Gorillas hold ‘wake’ for group’s leader

“After Babs the gorilla died at age 30, keepers at Brookfield (IL) Zoo decided to allow surviving gorillas to mourn the most influential female in their social family. One by one Tuesday, the gorillas filed into the Tropic World building where Babs’ body lay, arms outstretched. Curator Melinda Pruett Jones called it a ‘gorilla wake.’

Babs’ 9-year-old daughter, Bana, was the first to approach the body, followed by Babs’ mother, Alpha, 43. Bana sat down, held Babs’ hand and stroked her mother’s stomach. Then she sat down and laid her head on Babs’ arm.

…Babs had an incurable kidney condition and was euthanized Tuesday. Keepers had recently seen a videotape of a gorilla wake at the Columbus, Ohio, zoo and decided they would do the same for Babs. Gorillas in the wild have been known to pay respects to their dead, keepers said.” (CNN via adam)

Adam, in sending me this poignant story, mentioned other anecdotes he has seen establishing that animals grieve their dead companions. This search (Google ) will be revealing if you want to pursue it further (although, sorry, because of the syntax I used, it includes some items about grieving for departed animals as well as grieving by animals). Some of what I find poignant in this article, however, lies in the anthropocentric attitude it betrays. An earlier version of the article actually had it in the headline; now it was altered (because of such criticism, I wonder??) but it is still the premise of the article that it is acceptable that the zoo keepers decided to allow the gorillas to mourn their loss. I know that in this instance, since Babs was euthanized, they had to deliberately determine to bring the body back into the gorillas’ enclosure for that purpose, but should it really be a matter for our discretion whether the animals we steward are allowed to grieve?

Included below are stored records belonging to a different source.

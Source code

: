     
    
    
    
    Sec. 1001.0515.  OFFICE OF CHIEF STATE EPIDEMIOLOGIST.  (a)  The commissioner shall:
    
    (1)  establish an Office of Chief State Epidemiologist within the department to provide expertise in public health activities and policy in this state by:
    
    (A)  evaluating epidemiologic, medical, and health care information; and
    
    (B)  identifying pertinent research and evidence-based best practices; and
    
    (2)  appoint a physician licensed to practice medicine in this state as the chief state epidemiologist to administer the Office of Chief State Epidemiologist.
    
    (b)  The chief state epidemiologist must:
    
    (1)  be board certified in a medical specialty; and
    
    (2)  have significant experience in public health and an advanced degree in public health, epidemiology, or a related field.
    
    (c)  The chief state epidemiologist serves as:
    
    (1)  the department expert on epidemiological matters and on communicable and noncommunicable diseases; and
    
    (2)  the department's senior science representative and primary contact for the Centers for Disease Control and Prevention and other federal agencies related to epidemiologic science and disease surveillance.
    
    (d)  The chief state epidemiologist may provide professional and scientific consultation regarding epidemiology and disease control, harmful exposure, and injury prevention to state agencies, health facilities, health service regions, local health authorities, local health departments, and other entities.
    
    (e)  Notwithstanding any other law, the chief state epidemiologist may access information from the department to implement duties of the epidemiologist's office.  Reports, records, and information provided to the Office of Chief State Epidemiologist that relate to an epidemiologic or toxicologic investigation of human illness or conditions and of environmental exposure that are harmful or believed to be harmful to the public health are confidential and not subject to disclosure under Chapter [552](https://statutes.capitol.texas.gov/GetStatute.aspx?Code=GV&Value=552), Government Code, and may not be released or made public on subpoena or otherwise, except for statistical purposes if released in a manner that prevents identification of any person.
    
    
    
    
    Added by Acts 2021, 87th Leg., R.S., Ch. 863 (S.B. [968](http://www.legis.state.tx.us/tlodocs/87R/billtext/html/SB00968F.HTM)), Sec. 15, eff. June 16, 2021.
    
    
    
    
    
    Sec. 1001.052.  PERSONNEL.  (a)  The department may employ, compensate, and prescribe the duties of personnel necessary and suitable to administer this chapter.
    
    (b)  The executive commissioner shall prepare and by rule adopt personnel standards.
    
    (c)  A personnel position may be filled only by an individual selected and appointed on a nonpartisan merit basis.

“Monkeys may visualise in response to calls. The primates may actually “see” a predator or food in response to calls from other monkeys, a brain scan study suggests.” (New Scientist )

Although it is not exactly clear that the mental activity detected represents images flashing through the monkeys’ brains, it is suggestive of being a precursor of conceptual representation and thus closer to human thought than many had appreciated. The human ability for empathy for others of our kind is built on our capacity for a ‘theory of mind’; we can conceive of the mental experiences that must go through another’s mind based on our sense of congruence with our own inner experiences, to which we have introspective access. Does this study help us to conceive better of what must be going through a monkey’s mind under certain circumstances, implying that we can begin to have a theory of monkey mind and thus a more empathic connection to our primate cousins than otherwise?